Chapter 29: TypeScript SDK & CLI Usage
This appendix explains how to use the Pierre TypeScript SDK and command-line interface to connect MCP hosts to the Pierre server. You’ll learn about the main SDK entry points, CLI flags, and environment-driven configuration.
SDK Entrypoint
The SDK exposes the MCP bridge client and all generated tool types from a single module.
Source: sdk/src/index.ts:1-20
// ABOUTME: Main entry point for Pierre MCP Client TypeScript SDK
// ABOUTME: Re-exports MCP client and configuration for programmatic integration
/**
* Pierre MCP Client SDK
*/
export { PierreMcpClient, BridgeConfig } from './bridge';
/**
* Export all TypeScript type definitions for Pierre MCP tools
*
* These types are auto-generated from server tool schemas.
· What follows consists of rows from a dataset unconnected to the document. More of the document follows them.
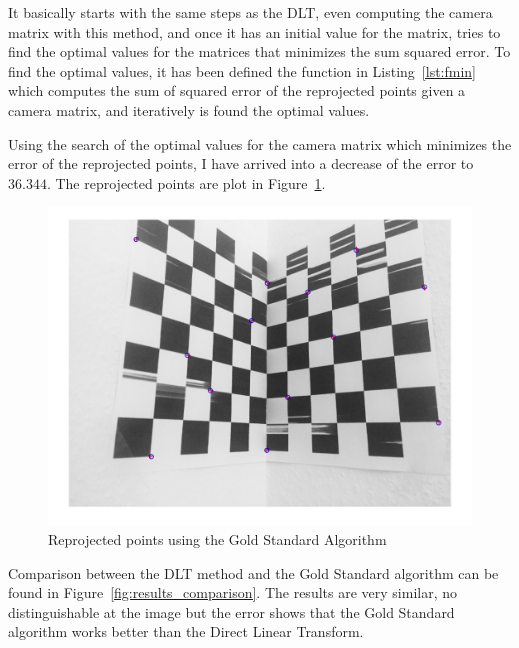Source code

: \documentclass{ethz_report}
\begin{document}
It basically starts with the same steps as the DLT, even computing the camera matrix with this method, and once it has an initial value for the matrix, tries to find the optimal values for the matrices that minimizes the sum squared error.
To find the optimal values, it has been defined the function in Listing~\ref{lst:fmin} which computes the sum of squared error of the reprojected points given a camera matrix, and iteratively is found the optimal values.



Using the search of the optimal values for the camera matrix which minimizes the error of the reprojected points, I have arrived into a decrease of the error to $36.344$.
The reprojected points are plot in Figure~\ref{fig:results_gold}.

\begin{figure}[H]
\centering
\includegraphics[width=.9\linewidth]{images/GoldStd_reprojected}
\caption{Reprojected points using the Gold Standard Algorithm}
\label{fig:results_gold}
\end{figure}

Comparison between the DLT method and the Gold Standard algorithm can be found in Figure~\ref{fig:results_comparison}. The results are very similar, no distinguishable at the image but the error shows that the Gold Standard algorithm works better than the Direct Linear Transform.
\end{document}
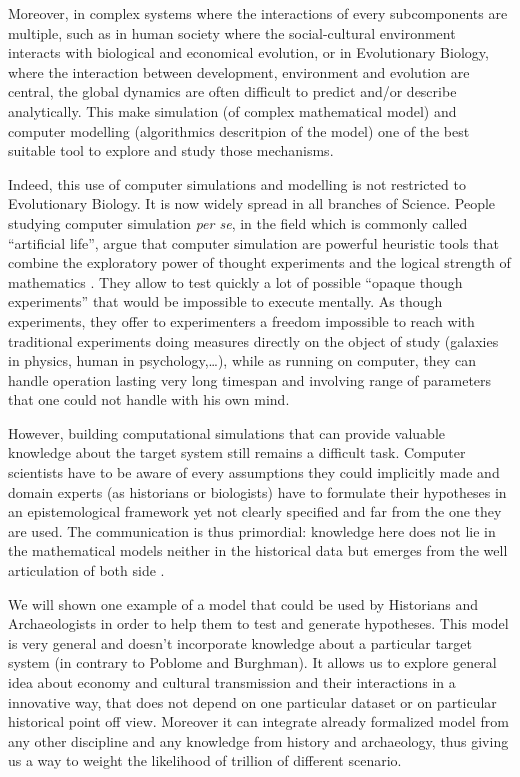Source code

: \documentclass[a4paper]{article}
\begin{document}
Moreover, in complex systems where the interactions of every subcomponents are multiple, such as in human society where the social-cultural environment interacts with biological and economical evolution, or in Evolutionary Biology, where the interaction between development, environment and evolution are central, the global dynamics are often difficult to predict and/or describe analytically. This make simulation (of complex mathematical model) and computer modelling (algorithmics descritpion of the model) one of the best suitable tool to explore and study those mechanisms.

Indeed, this use of computer simulations and modelling is not restricted to Evolutionary Biology. It is now widely spread in all branches of Science. People studying computer simulation \emph{per se}, in the field which is commonly called ``artificial life''\cite{langton89alifeiproceedingsfirstinternationalworkshopsynthesissimulationlivingsystems}, argue that computer simulation are powerful heuristic tools that combine the exploratory power of thought experiments and the logical strength of mathematics \cite{paolo00simulationmodelsasopaquethoughtexperiments}.  They allow to test quickly a lot of possible ``opaque though experiments'' that would be impossible to execute mentally. As though experiments, they offer to experimenters a freedom impossible to reach with traditional experiments doing measures directly on the object of study (galaxies in physics, human in psychology,\ldots), while as running on computer, they can handle operation lasting very long timespan and involving range of parameters that one could not handle with his own mind.

However, building computational simulations that can provide valuable knowledge about the target system still remains a difficult task. Computer scientists have to be aware of every assumptions they could implicitly made and domain experts (as historians or biologists) have to formulate their hypotheses in an epistemological framework yet not clearly specified and far from the one they are used. The communication is thus primordial: knowledge here does not lie in the mathematical models neither in the historical data but emerges from the well articulation of both side \cite{winsberg09taletwomethods}.

We will shown  one example of a model that could be used by Historians and Archaeologists in order to help them to test and generate hypotheses. This model is very general  and doesn't incorporate  knowledge about a particular target system (in contrary to Poblome and Burghman). It allows us to explore general idea about economy and cultural transmission and their interactions in a innovative way, that does not depend on one particular dataset or on particular historical point off view. Moreover it can integrate already formalized model from any other discipline and any knowledge from history and archaeology, thus giving us a way to weight the likelihood of trillion of different scenario.
\end{document}
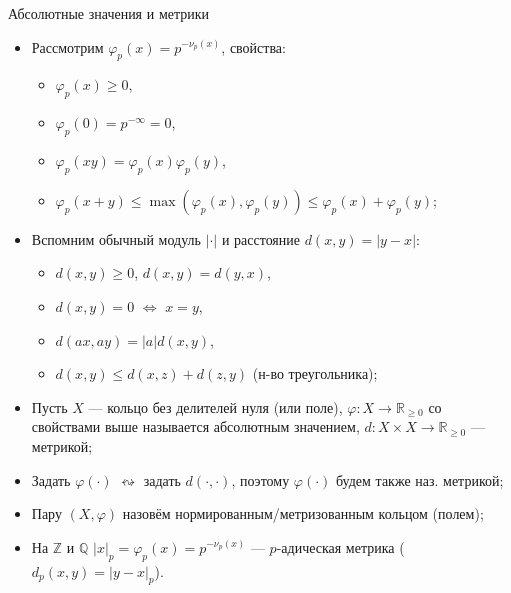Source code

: \documentclass[serif, aspectratio=169]{beamer}
\begin{document}
\begin{frame}{Абсолютные значения и метрики}
    \begin{itemize}
        \item Рассмотрим $\varphi_p(x)=p^{-\nu_p(x)}$, свойства:
        \begin{itemize}
            \item $\varphi_p(x)\geqslant 0$,
            \item $\varphi_p(0)=p^{-\infty}=0$,
            \item $\varphi_p(xy)=\varphi_p(x)\varphi_p(y)$,
            \item $\varphi_p(x+y)\leqslant\max(\varphi_p(x),\varphi_p(y))\leqslant \varphi_p(x)+\varphi_p(y)$;
        \end{itemize}
        \item Вспомним обычный модуль $|\cdot|$ и расстояние $d(x,y)=|y-x|$:
        \begin{itemize}
            \item {} $d(x,y)\geqslant 0$, $d(x,y)=d(y,x)$,
            \item {} $d(x,y) = 0$ $\Leftrightarrow$ $x=y$,
            \item {} $d(ax,ay) = |a|d(x,y)$,
            \item {} $d(x,y) \leqslant d(x,z)+d(z,y)$ (н-во треугольника);
        \end{itemize}
        \item Пусть $X$ --- кольцо без делителей нуля (или поле), $\varphi: X\to \mathbb{R}_{\geqslant 0}$ со свойствами выше называется абсолютным значением, $d:X\times X \to \mathbb{R}_{\geqslant 0}$ --- метрикой;
        \item Задать $\varphi(\cdot)$ $\leftrightsquigarrow$ задать $d(\cdot,\cdot)$, поэтому $\varphi(\cdot)$ будем также наз. метрикой;
        \item Пару $(X,\varphi)$ назовём нормированным/метризованным кольцом (полем);
        \item На $\mathbb{Z}$ и $\mathbb{Q}$ $|x|_p=\varphi_p(x)=p^{-\nu_p(x)}$ --- $p$-адическая метрика ($d_p(x,y)=|y-x|_p$).
    \end{itemize}
    
\end{frame}
\end{document}
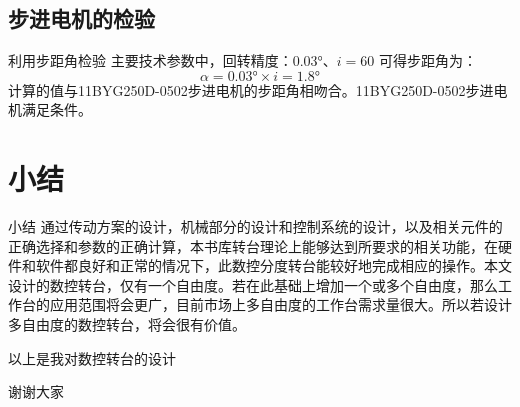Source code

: \documentclass[12pt,xcolor={rgb}]{beamer}
\begin{document}
\subsection{步进电机的检验}

\begin{frame}{利用步距角检验}
主要技术参数中，回转精度：$0.03°$、$i=60 $ 可得步距角为： $$\alpha=0.03°\times i=1.8°$$
计算的值与11BYG250D-0502步进电机的步距角相吻合。11BYG250D-0502步进电机满足条件。
\end{frame}

\section{小结}
\begin{frame}{小结}
通过传动方案的设计，机械部分的设计和控制系统的设计，以及相关元件的正确选择和参数的正确计算，本书库转台理论上能够达到所要求的相关功能，在硬件和软件都良好和正常的情况下，此数控分度转台能较好地完成相应的操作。本文设计的数控转台，仅有一个自由度。若在此基础上增加一个或多个自由度，那么工作台的应用范围将会更广，目前市场上多自由度的工作台需求量很大。所以若设计多自由度的数控转台，将会很有价值。
\end{frame}

\begin{frame}[plain]
	
	\begin{center}
		{\LARGE  以上是我对数控转台的设计 }
		\vspace{1cm}
		
		{\LARGE  谢谢大家 }
	\end{center}
	
\end{frame}
\end{document}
* To regenerate: npm run generate-types
*/
export * from './types';
Usage (programmatic):
import { PierreMcpClient, BridgeConfig } from 'pierre-mcp-client-sdk';
const config: BridgeConfig = {
pierreServerUrl: 'https://api.pierre.ai',
jwtToken: process.env.PIERRE_JWT_TOKEN,
};
const client = new PierreMcpClient(config);
await client.start();
// ... interact via MCP stdio protocol ...
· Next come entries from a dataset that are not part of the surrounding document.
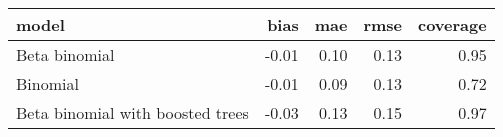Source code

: \begin{table}[ht]
\centering
\begin{tabular}{lrrrr}
  \hline
model & bias & mae & rmse & coverage \\ 
  \hline
Beta binomial & -0.01 & 0.10 & 0.13 & 0.95 \\ 
  Binomial & -0.01 & 0.09 & 0.13 & 0.72 \\ 
  Beta binomial with boosted trees & -0.03 & 0.13 & 0.15 & 0.97 \\ 
   \hline
\end{tabular}
\end{table}
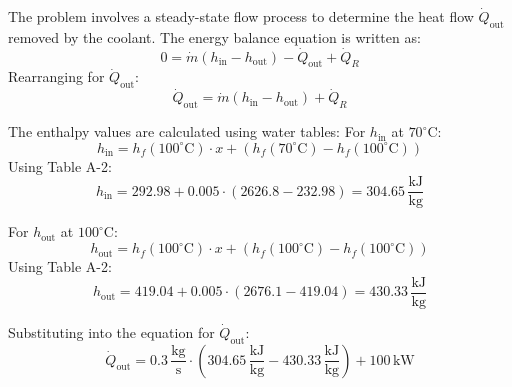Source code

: The problem involves a steady-state flow process to determine the heat flow \( \dot{Q}_{\text{out}} \) removed by the coolant. The energy balance equation is written as:  
\[
0 = \dot{m} \left( h_{\text{in}} - h_{\text{out}} \right) - \dot{Q}_{\text{out}} + \dot{Q}_R
\]  
Rearranging for \( \dot{Q}_{\text{out}} \):  
\[
\dot{Q}_{\text{out}} = \dot{m} \left( h_{\text{in}} - h_{\text{out}} \right) + \dot{Q}_R
\]  

The enthalpy values are calculated using water tables:  
For \( h_{\text{in}} \) at \( 70^\circ\text{C} \):  
\[
h_{\text{in}} = h_f(100^\circ\text{C}) \cdot x + \left( h_f(70^\circ\text{C}) - h_f(100^\circ\text{C}) \right)
\]  
Using Table A-2:  
\[
h_{\text{in}} = 292.98 + 0.005 \cdot \left( 2626.8 - 232.98 \right) = 304.65 \, \frac{\text{kJ}}{\text{kg}}
\]  

For \( h_{\text{out}} \) at \( 100^\circ\text{C} \):  
\[
h_{\text{out}} = h_f(100^\circ\text{C}) \cdot x + \left( h_f(100^\circ\text{C}) - h_f(100^\circ\text{C}) \right)
\]  
Using Table A-2:  
\[
h_{\text{out}} = 419.04 + 0.005 \cdot \left( 2676.1 - 419.04 \right) = 430.33 \, \frac{\text{kJ}}{\text{kg}}
\]  

Substituting into the equation for \( \dot{Q}_{\text{out}} \):  
\[
\dot{Q}_{\text{out}} = 0.3 \, \frac{\text{kg}}{\text{s}} \cdot \left( 304.65 \, \frac{\text{kJ}}{\text{kg}} - 430.33 \, \frac{\text{kJ}}{\text{kg}} \right) + 100 \, \text{kW}
\]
Programmatic usage is mostly relevant if you are embedding Pierre into a larger Node-based MCP host; for most users, the CLI wrapper is the primary entrypoint.
CLI Overview
The CLI wraps PierreMcpClient and exposes it as a standard MCP client binary.
Source: sdk/src/cli.ts:1-29
#!/usr/bin/env bun
// ABOUTME: Command-line interface for Pierre MCP Client
// ABOUTME: Parses arguments, configures MCP client, and manages process lifecycle
/**
* Pierre MCP Client CLI
*
* MCP-compliant client connecting MCP hosts to Pierre Fitness MCP Server (HTTP + OAuth 2.0)
*/
import { Command } from 'commander';
import { PierreMcpClient } from './bridge';
// DEBUG: Log environment at startup (stderr only - stdout is for MCP protocol)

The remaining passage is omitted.